• [Try it]: Return, word for word, only the lines of the data below that lie between the line with "speaking ability is" and the line with "undergraduate life I can", those two lines included.

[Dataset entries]
........
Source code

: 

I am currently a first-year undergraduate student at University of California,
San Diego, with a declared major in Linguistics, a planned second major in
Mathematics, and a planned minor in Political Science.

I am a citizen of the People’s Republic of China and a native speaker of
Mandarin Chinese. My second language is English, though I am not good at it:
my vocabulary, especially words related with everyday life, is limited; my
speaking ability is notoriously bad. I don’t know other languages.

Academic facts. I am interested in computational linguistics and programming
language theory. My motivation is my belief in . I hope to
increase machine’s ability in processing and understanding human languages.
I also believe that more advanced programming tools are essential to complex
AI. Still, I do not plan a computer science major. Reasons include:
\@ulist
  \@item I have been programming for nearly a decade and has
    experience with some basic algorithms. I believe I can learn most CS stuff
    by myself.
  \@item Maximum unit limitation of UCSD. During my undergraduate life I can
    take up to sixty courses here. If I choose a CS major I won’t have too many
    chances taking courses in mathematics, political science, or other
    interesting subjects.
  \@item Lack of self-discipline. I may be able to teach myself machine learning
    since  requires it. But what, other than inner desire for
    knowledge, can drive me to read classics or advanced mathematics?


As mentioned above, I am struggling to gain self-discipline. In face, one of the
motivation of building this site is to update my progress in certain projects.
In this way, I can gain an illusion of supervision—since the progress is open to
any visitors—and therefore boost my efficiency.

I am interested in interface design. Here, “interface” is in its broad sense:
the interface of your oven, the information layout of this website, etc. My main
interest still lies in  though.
........
• [Task result]:
speaking ability is notoriously bad. I don’t know other languages.

Academic facts. I am interested in computational linguistics and programming
language theory. My motivation is my belief in . I hope to
increase machine’s ability in processing and understanding human languages.
I also believe that more advanced programming tools are essential to complex
AI. Still, I do not plan a computer science major. Reasons include:
\@ulist
  \@item I have been programming for nearly a decade and has
    experience with some basic algorithms. I believe I can learn most CS stuff
    by myself.
  \@item Maximum unit limitation of UCSD. During my undergraduate life I can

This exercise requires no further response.